Overview

There is a dizzying array of acronyms when it comes to sustainability frameworks and whilst progress is being made to harmonize them it is useful to know the main ones:

  • ESG - Evironmental, Social, and Corporate Governance is the all-encompassing term used to describe sustainability reporting by companies. Depending on your jurisdiction, ESG reporting has been voluntary, centered around companies’ annual sustainability or “corporate social responsibility” (CSR) reports. ESG reporting will soon become a mandatory requirement and as such it will be imperative to calculate carbon footprint correctly. Depending on your business area you may be required to report under an array of different frameworks but for the environmental component in measuring your actual carbon footprint, ImpactScope will assist agnostically.

  • GRI - The Global Reporting Initiative, formed in 1997, developed the first and most widely adopted global standards for sustainability reporting. The GRI Standards are broader in scope than some of the other frameworks.

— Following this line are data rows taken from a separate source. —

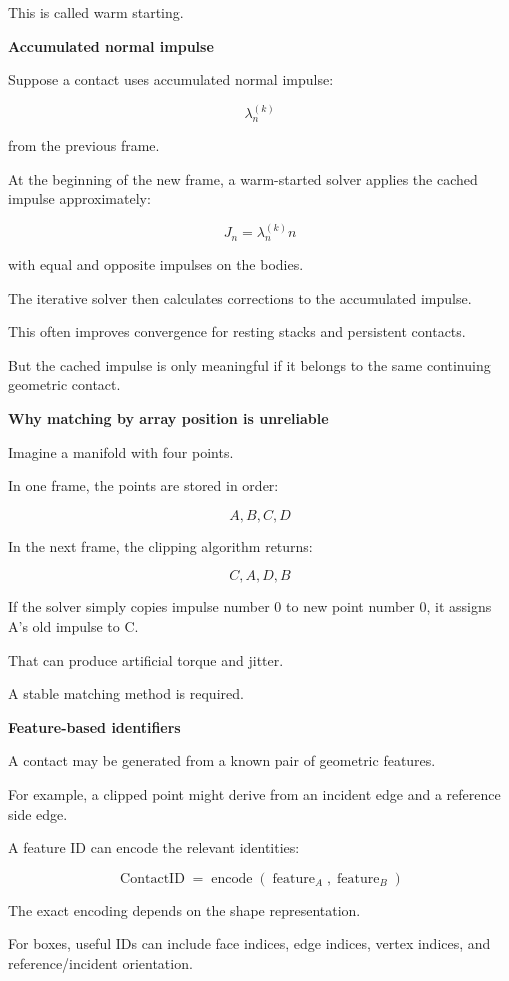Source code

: This is called warm starting.

\textbf{Accumulated normal impulse}

Suppose a contact uses accumulated normal impulse:

\[
\lambda_n^{(k)}
\]

from the previous frame.

At the beginning of the new frame, a warm-started solver applies the cached impulse approximately:

\[
\boxed{ J_n=\lambda_n^{(k)}n }
\]

with equal and opposite impulses on the bodies.

The iterative solver then calculates corrections to the accumulated impulse.

This often improves convergence for resting stacks and persistent contacts.

But the cached impulse is only meaningful if it belongs to the same continuing geometric contact.

\textbf{Why matching by array position is unreliable}

Imagine a manifold with four points.

In one frame, the points are stored in order:

\[
A,B,C,D
\]

In the next frame, the clipping algorithm returns:

\[
C,A,D,B
\]

If the solver simply copies impulse number 0 to new point number 0, it assigns A's old impulse to C.

That can produce artificial torque and jitter.

A stable matching method is required.

\textbf{Feature-based identifiers}

A contact may be generated from a known pair of geometric features.

For example, a clipped point might derive from an incident edge and a reference side edge.

A feature ID can encode the relevant identities:

\[
\boxed{ \operatorname{ContactID} = \operatorname{encode}(\operatorname{feature}_A,\operatorname{feature}_B) }
\]

The exact encoding depends on the shape representation.

For boxes, useful IDs can include face indices, edge indices, vertex indices, and reference/incident orientation.

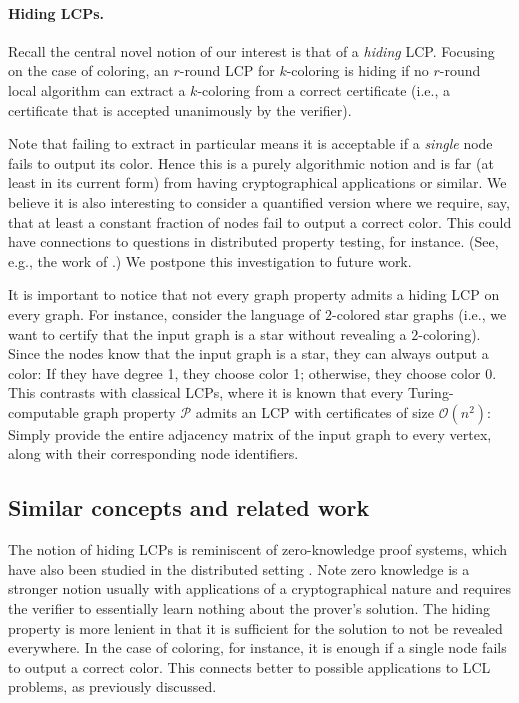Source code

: \documentclass[11pt]{article}
\newcommand*{\cO}{\mathcal{O}}
\begin{document}
\paragraph{Hiding LCPs.}
Recall the central novel notion of our interest is that of a \emph{hiding} LCP.
Focusing on the case of coloring, an $r$-round LCP for $k$-coloring is hiding if
no $r$-round local algorithm can extract a $k$-coloring from a correct
certificate (i.e., a certificate that is accepted unanimously by the verifier).

Note that failing to extract in particular means it is acceptable if a
\emph{single} node fails to output its color.
Hence this is a purely algorithmic notion and is far (at least in its current
form) from having cryptographical applications or similar.
We believe it is also interesting to consider a quantified version where we
require, say, that at least a constant fraction of nodes fail to output a
correct color.
This could have connections to questions in distributed property testing, for
instance.
(See, e.g., the work of \textcite{censor-hillel19_fast_dc}.)
We postpone this investigation to future work.

It is important to notice that not every graph property admits a hiding LCP on every graph. 
For instance, consider the language of $2$-colored star graphs (i.e., we want to
certify that the input graph is a star without revealing a $2$-coloring). 
Since the nodes know that the input graph is a star, they can always output a color: 
If they have degree 1, they choose color 1; otherwise, they choose color 0.
This contrasts with classical LCPs, where it is known that 
every Turing-computable graph property $\mathcal{P}$ admits an LCP with
certificates of size $\cO(n^2)$: 
Simply provide the entire adjacency matrix of the input graph to every vertex, 
along with their corresponding node identifiers.

\subsection{Similar concepts and related work}

The notion of hiding LCPs is reminiscent of zero-knowledge proof systems, which
have also been studied in the distributed setting
\cite{bick22_distributed_soda,grilo25_distributed_arxiv}.
Note zero knowledge is a stronger notion usually with applications of a
cryptographical nature and requires the verifier to essentially learn nothing
about the prover's solution.
The hiding property is more lenient in that it is sufficient for the solution to
not be revealed everywhere.
In the case of coloring, for instance, it is enough if a single node fails to
output a correct color.
This connects better to possible applications to LCL problems, as previously
discussed.
\end{document}
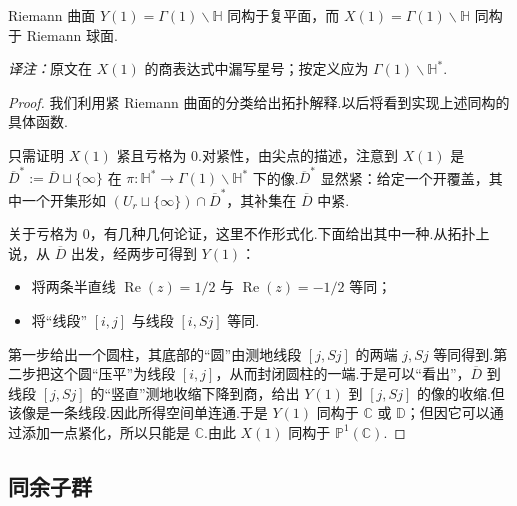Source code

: \begin{corollary*}

Riemann 曲面 $Y(1)=\Gamma(1)\backslash\mathbb H$ 同构于复平面，而 $X(1)=\Gamma(1)\backslash\mathbb H$ 同构于 Riemann 球面.

\end{corollary*}

\noindent\textit{译注：}原文在 $X(1)$ 的商表达式中漏写星号；按定义应为 $\Gamma(1)\backslash\mathbb H^*$.

\begin{proof}

我们利用紧 Riemann 曲面的分类给出拓扑解释.以后将看到实现上述同构的具体函数.



只需证明 $X(1)$ 紧且亏格为 $0$.对紧性，由尖点的描述，注意到 $X(1)$ 是 $\overline D^*:=\overline D\sqcup\{\infty\}$ 在 $\pi:\mathbb H^*\longrightarrow\Gamma(1)\backslash\mathbb H^*$ 下的像.$\overline D^*$ 显然紧：给定一个开覆盖，其中一个开集形如 $(U_r\sqcup\{\infty\})\cap\overline D^*$，其补集在 $\overline D$ 中紧.



关于亏格为 $0$，有几种几何论证，这里不作形式化.下面给出其中一种.从拓扑上说，从 $\overline D$ 出发，经两步可得到 $Y(1)$：

\begin{itemize}

\item 将两条半直线 $\operatorname{Re}(z)=1/2$ 与 $\operatorname{Re}(z)=-1/2$ 等同；

\item 将``线段'' $[i,j]$ 与线段 $[i,Sj]$ 等同.

\end{itemize}

第一步给出一个圆柱，其底部的``圆''由测地线段 $[j,Sj]$ 的两端 $j,Sj$ 等同得到.第二步把这个圆``压平''为线段 $[i,j]$，从而封闭圆柱的一端.于是可以``看出''，$\overline D$ 到线段 $[j,Sj]$ 的``竖直''测地收缩下降到商，给出 $Y(1)$ 到 $[j,Sj]$ 的像的收缩.但该像是一条线段.因此所得空间单连通.于是 $Y(1)$ 同构于 $\mathbb C$ 或 $\mathbb D$；但因它可以通过添加一点紧化，所以只能是 $\mathbb C$.由此 $X(1)$ 同构于 $\mathbb P^1(\mathbb C)$.

\end{proof}



\subsection{同余子群}\label{sec:modular-1-1-7}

  • SASB - The Sustainability Accounting Standards Board in 2018 published a set of standards for 77 different industries, which identify the minimal set of financially material sustainability topics and their associated metrics for a typical company in a given industry. Focusing on financially material issues for specific industries, SASB is more granular in scope than some of the other frameworks.

  • TCFD - The Task Force on Climate-related Financial Disclosures, chaired by former New York City mayor Michael Bloomberg, was set up in 2015 by the Financial Stability Board (FSB) of the G20 to develop voluntary guidelines for companies, banks, and investors to use when disclosing climate-related financial risks and opportunities to their stakeholders. TCFD-based reporting became mandatory in 2020 for all asset owners and managers signed on to the UN Principles for Responsible Investment.

  • CDSB - The Climate Disclosure Standards Board (CDSB) is an international consortium of business and environmental NGOs that has set forth a framework for companies to report environmental and climate change-related information in their corporate financial reporting, such as the annual report.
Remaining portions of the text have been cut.